1) Regarding square matrices (linear algebra), I know there are plenty of applications for two-dimensional ones, I use such applications about once every month or two (in statistical analysis of our bearing company sales). My question is: are there any applications for three-dimensional (and by extension, higher order) matrices? And how would one go about making the relevant calculations (the equivalent of determinants, eigenvalues and eigenvectors)? Are there any textbooks on this?

Thanks! I am kind-of amazed that the idea of three dimensional matrices has mystified so many people, this is the first "math thing" I have looked into that no one has (yet) been able to help me with or even know anything about it.
 
Is this what you had in mind?

http://3dgep.com/?p=259

Pretty sure they use 3d matrices in 3D graphics applications.
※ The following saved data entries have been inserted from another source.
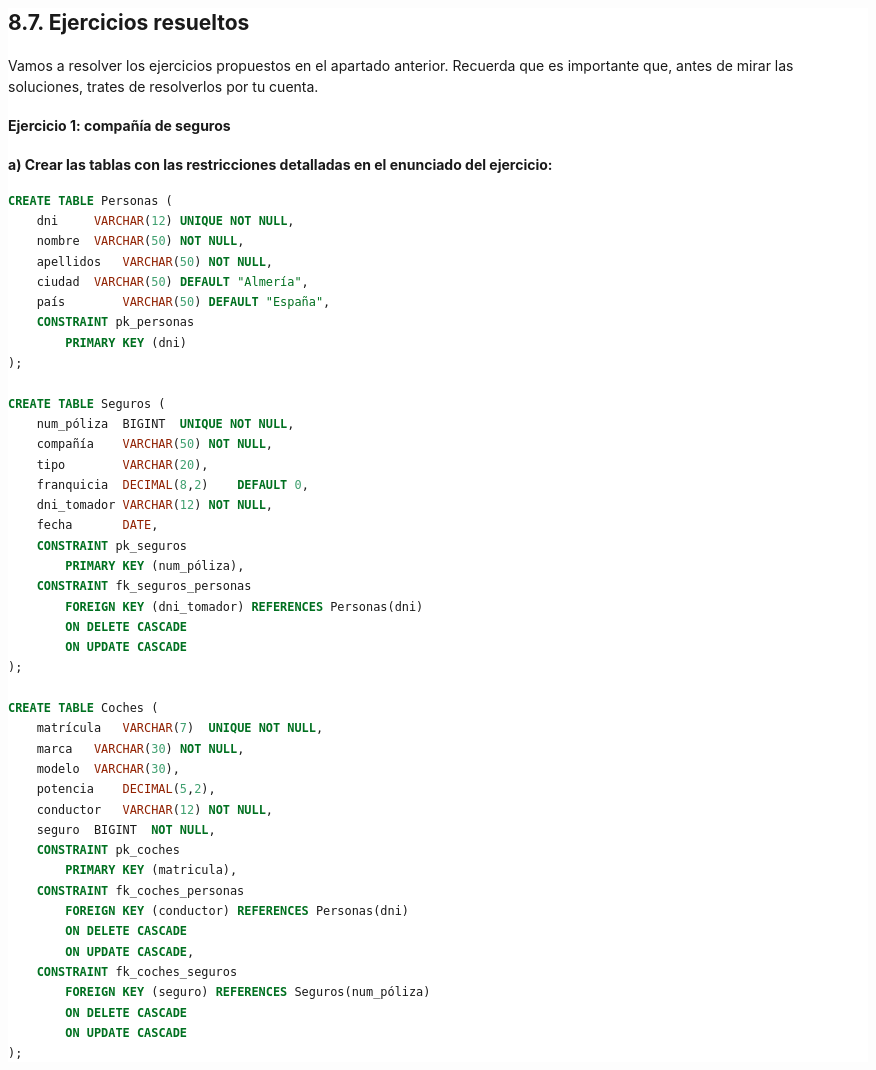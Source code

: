 ## 8.7. Ejercicios resueltos

Vamos a resolver los ejercicios propuestos en el apartado anterior. Recuerda que es importante que, antes de mirar las soluciones, trates de resolverlos por tu cuenta.

#### Ejercicio 1: compañía de seguros

**a) Crear las tablas con las restricciones detalladas en el enunciado del ejercicio:**

```sql
CREATE TABLE Personas (
	dni		VARCHAR(12)	UNIQUE NOT NULL,
	nombre	VARCHAR(50)	NOT NULL,
	apellidos	VARCHAR(50)	NOT NULL,
	ciudad	VARCHAR(50)	DEFAULT "Almería",
	país		VARCHAR(50)	DEFAULT "España",
	CONSTRAINT pk_personas
		PRIMARY KEY (dni)
);

CREATE TABLE Seguros (
	num_póliza	BIGINT	UNIQUE NOT NULL,
	compañía	VARCHAR(50)	NOT NULL,
	tipo		VARCHAR(20),
	franquicia	DECIMAL(8,2)	DEFAULT 0,
	dni_tomador	VARCHAR(12)	NOT NULL,
	fecha		DATE,
	CONSTRAINT pk_seguros
		PRIMARY KEY (num_póliza),
	CONSTRAINT fk_seguros_personas
		FOREIGN KEY (dni_tomador) REFERENCES Personas(dni)
		ON DELETE CASCADE
		ON UPDATE CASCADE
);

CREATE TABLE Coches (
	matrícula	VARCHAR(7)	UNIQUE NOT NULL,
	marca	VARCHAR(30)	NOT NULL,
	modelo	VARCHAR(30),
	potencia	DECIMAL(5,2),
	conductor	VARCHAR(12)	NOT NULL,
	seguro	BIGINT	NOT NULL,
	CONSTRAINT pk_coches
		PRIMARY KEY (matricula),
	CONSTRAINT fk_coches_personas
		FOREIGN KEY (conductor) REFERENCES Personas(dni)
		ON DELETE CASCADE
		ON UPDATE CASCADE,
	CONSTRAINT fk_coches_seguros
		FOREIGN KEY (seguro) REFERENCES Seguros(num_póliza)
		ON DELETE CASCADE
		ON UPDATE CASCADE
);
```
It's possible they are also used in the 3D physics engines for first person shooters like Halo, etc.
 
The matrices have always mystified people although it does have it's fans. Google "Keanu Reeves" and "two dimensional" and I think you will understand the problem.
 
Something like the following?

Given:
A) number of mortgage loans in the following states:
1) payments are current
2) payments are 1-60 days past due (DPD)
3) payments are 61-120 DPD
4) payments are 120+ DPD
B) historical average monthly roll from every state to every other state

Wanted: number of loans that will be in state 2 in six months

Roll Rate Solution:
Use 1x4 starting matrix, 4x4 roll rate matrix, and a month counting index

If you wanted to add another dimension could add an index for loan interest rate, state the property resides, ect.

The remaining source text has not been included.